June 6, 2:30 PM - 2:50 PM
Imperial Room A

In this session, we re-examine the nature of software and hardware claims through a philosophical lens, offering fresh insights into the realm of confidential computing.

Typically, a product claim describes a desired property of an artifact, such as "ensures data privacy during processing," "it produces no observable side effects," "it is rollback protected," and "it is a non-invertible function."

While the common discourse focuses on the "verifiability" of such claims (which, in most cases, is not technically achievable), we propose a shift towards evaluating their "falsifiability," drawing inspiration from Karl Popper's philosophy of science. This approach, where a claim's validity is tested by its potential to be proven false, has profound implications not only in philosophical terms but also in practical applications such as software supply chain, testing, formal verification, and enhancing transparency in remote attestation.
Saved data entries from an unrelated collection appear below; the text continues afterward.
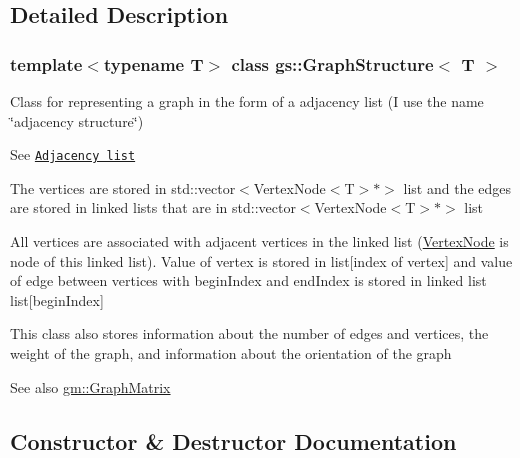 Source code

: \subsection{Detailed Description}
\subsubsection*{template$<$typename T$>$\newline
class gs\+::\+Graph\+Structure$<$ T $>$}

Class for representing a graph in the form of a adjacency list (I use the name \char`\"{}adjacency structure\char`\"{}) 

See \href{https://en.wikipedia.org/wiki/Adjacency_list}{\tt Adjacency list}

The vertices are stored in \textquotesingle{}std\+::vector$<$Vertex\+Node$<$\+T$>$$\ast$$>$ list\textquotesingle{} and the edges are stored in linked lists that are in \textquotesingle{}std\+::vector$<$Vertex\+Node$<$\+T$>$$\ast$$>$ list\textquotesingle{}

All vertices are associated with adjacent vertices in the linked list (\mbox{\hyperlink{structgs_1_1_vertex_node}{Vertex\+Node}} is node of this linked list). Value of vertex is stored in \textquotesingle{}list\mbox{[}index of vertex\mbox{]}\textquotesingle{} and value of edge between vertices with \textquotesingle{}begin\+Index\textquotesingle{} and \textquotesingle{}end\+Index\textquotesingle{} is stored in linked list \textquotesingle{}list\mbox{[}begin\+Index\mbox{]}\textquotesingle{}

This class also stores information about the number of edges and vertices, the weight of the graph, and information about the orientation of the graph

\begin{DoxySeeAlso}{See also}
\mbox{\hyperlink{classgm_1_1_graph_matrix}{gm\+::\+Graph\+Matrix}} 
\end{DoxySeeAlso}


\subsection{Constructor \& Destructor Documentation}
\mbox{\label{classgs_1_1_graph_structure_a5a816a9d12685c2c429958131cd950a6}}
At the heart of confidential computing lies the challenge of asserting claims about software and hardware systems outside direct user control. Our discussion aims to establish a consistent mental model and terminology for these assertions, highlighting how the principle of falsifiability can be the foundation for useful claims, both technical and informal.

About the speaker

Tiziano Santoro

Tiziano Santoro

Software Engineer, Google

Tiziano is the Engineering Lead of Project Oak, a Google Research project that aims to provide provably private server-side computation by leveraging open-source code, reproducible builds, transparency logs, Trusted Execution Environments, and remote attestation.